Tax

US Tax Authority Will Continue To Pressure UBS - Report

Rachel Walsh 26 February 2009

US Tax Authority Will Continue To Pressure UBS - Report

The US tax authority, the Internal Revenue Service, which has filed a lawsuit against Swiss bank UBS, will keep the pressure on offshore financial firms helping Americans avoid taxation, according to Reuters.

IRS Commissioner Douglas Shulman would not comment on the UBS case, but said the United States would pursue individuals and firms hiding money from taxation in secret offshore accounts.

"Clearly there have been some high profile cases in the news recently. We have been steadily increasing pressure on offshore financial institutions that facilitate concealment of taxable income in the US," he is reported to have said.
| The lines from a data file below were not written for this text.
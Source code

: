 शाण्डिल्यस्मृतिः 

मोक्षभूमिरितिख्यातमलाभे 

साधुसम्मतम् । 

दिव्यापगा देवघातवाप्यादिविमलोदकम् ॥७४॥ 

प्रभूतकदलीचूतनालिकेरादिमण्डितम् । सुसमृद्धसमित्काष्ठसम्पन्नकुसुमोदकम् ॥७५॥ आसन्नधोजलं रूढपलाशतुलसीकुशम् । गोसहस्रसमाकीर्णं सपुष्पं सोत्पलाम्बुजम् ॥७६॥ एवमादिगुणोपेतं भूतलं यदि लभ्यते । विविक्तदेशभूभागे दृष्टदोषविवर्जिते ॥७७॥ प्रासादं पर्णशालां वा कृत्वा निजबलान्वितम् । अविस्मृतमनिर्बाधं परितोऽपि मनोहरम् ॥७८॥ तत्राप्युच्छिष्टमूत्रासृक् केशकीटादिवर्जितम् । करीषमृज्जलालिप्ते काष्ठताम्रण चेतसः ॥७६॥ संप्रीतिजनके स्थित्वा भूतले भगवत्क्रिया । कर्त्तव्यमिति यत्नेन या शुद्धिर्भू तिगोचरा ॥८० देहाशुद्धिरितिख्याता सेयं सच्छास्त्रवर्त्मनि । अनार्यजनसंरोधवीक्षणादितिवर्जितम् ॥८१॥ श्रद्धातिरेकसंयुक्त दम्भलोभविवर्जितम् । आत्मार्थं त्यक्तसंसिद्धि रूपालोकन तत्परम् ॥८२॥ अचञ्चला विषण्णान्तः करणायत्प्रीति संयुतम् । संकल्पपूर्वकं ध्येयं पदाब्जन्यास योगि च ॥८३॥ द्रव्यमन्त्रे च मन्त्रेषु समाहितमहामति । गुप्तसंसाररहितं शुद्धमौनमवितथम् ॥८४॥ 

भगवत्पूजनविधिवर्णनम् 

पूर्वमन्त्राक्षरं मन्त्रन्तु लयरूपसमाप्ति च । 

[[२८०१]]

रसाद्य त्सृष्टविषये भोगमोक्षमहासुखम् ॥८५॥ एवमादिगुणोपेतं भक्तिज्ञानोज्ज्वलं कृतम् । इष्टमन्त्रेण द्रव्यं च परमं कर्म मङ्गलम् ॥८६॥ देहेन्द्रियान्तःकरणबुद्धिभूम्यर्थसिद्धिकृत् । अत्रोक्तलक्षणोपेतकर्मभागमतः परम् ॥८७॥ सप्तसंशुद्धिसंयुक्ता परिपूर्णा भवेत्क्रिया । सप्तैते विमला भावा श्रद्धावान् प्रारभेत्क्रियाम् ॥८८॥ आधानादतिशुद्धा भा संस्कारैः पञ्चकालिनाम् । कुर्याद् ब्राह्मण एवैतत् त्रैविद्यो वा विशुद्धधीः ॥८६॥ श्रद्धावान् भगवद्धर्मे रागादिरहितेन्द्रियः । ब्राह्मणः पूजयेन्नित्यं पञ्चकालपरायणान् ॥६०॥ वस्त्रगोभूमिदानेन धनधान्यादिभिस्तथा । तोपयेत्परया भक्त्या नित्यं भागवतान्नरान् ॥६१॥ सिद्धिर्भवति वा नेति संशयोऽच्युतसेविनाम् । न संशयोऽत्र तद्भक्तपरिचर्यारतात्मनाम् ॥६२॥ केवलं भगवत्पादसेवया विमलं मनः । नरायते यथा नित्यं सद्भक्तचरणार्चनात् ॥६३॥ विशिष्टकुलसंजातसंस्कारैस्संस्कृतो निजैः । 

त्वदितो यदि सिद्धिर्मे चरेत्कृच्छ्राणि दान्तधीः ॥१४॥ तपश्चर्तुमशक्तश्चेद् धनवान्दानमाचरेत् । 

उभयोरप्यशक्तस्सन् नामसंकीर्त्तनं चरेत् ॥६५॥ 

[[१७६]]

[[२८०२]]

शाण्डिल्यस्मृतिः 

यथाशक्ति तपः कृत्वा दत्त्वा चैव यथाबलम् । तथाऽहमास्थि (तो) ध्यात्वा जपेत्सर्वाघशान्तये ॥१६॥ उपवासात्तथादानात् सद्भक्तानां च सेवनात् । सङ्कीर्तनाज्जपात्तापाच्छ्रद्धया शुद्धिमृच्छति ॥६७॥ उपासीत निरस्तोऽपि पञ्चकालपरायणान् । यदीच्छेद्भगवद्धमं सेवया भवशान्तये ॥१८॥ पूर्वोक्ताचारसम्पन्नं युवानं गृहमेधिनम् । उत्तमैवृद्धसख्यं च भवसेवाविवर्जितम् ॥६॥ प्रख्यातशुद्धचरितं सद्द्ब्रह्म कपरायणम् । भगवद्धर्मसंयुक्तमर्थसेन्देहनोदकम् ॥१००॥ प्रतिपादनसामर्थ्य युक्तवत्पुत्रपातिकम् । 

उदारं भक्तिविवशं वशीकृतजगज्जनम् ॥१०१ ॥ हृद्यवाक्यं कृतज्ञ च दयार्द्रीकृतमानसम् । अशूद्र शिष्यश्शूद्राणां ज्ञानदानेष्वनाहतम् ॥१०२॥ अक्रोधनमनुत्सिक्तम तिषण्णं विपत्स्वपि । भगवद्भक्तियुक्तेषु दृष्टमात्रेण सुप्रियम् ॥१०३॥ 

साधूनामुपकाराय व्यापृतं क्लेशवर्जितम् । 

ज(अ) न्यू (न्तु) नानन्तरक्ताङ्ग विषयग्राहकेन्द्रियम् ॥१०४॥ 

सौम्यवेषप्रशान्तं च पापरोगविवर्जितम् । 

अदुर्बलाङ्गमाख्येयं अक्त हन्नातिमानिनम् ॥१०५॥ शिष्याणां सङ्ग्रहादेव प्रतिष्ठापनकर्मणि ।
"That pressure will continue under my watch," Mr Shulman told a Tax Council Policy Institute conference on Wednesday.

The US government has sued UBS to obtain the names of thousands of American clients with accounts at the Swiss bank. The lawsuit, filed last week, came a day after UBS agreed to pay $780 million and identify some clients in a deal to resolve criminal fraud charges.

US authorities believe UBS has 52,000 undeclared accounts of American customers. The Swiss bank has vowed to fight the IRS lawsuit, saying the requested information is protected by Swiss privacy laws.

Mr Shulman urged Americans to use the IRS voluntary disclosure program that allows those hiding assets to report it to the tax agency "and most of the time" avoid criminal prosecution. "We encourage people to do so," he said.

The IRS and Treasury Department are examining "a wide range of options to address offshore tax abuses," Mr Shulman said, without providing any details.

UK tax official David Hartnett, director general of revenue and customs, said Britain was as determined as the United States to end secrecy on offshore accounts.

"All these secrecy centres have got an awful lot of data which is going to have to come forward," he told reporters at the tax policy conference.

"In my meetings with leaders of secrecy countries, the clear message today is we're not going away, we're going to become more and more determined, as the US showed in relation to UBS," Mr Hartnett said.

"Many of these countries are actually dependent on countries like the United States and the UK and others in various different ways, and so there are levers," he said.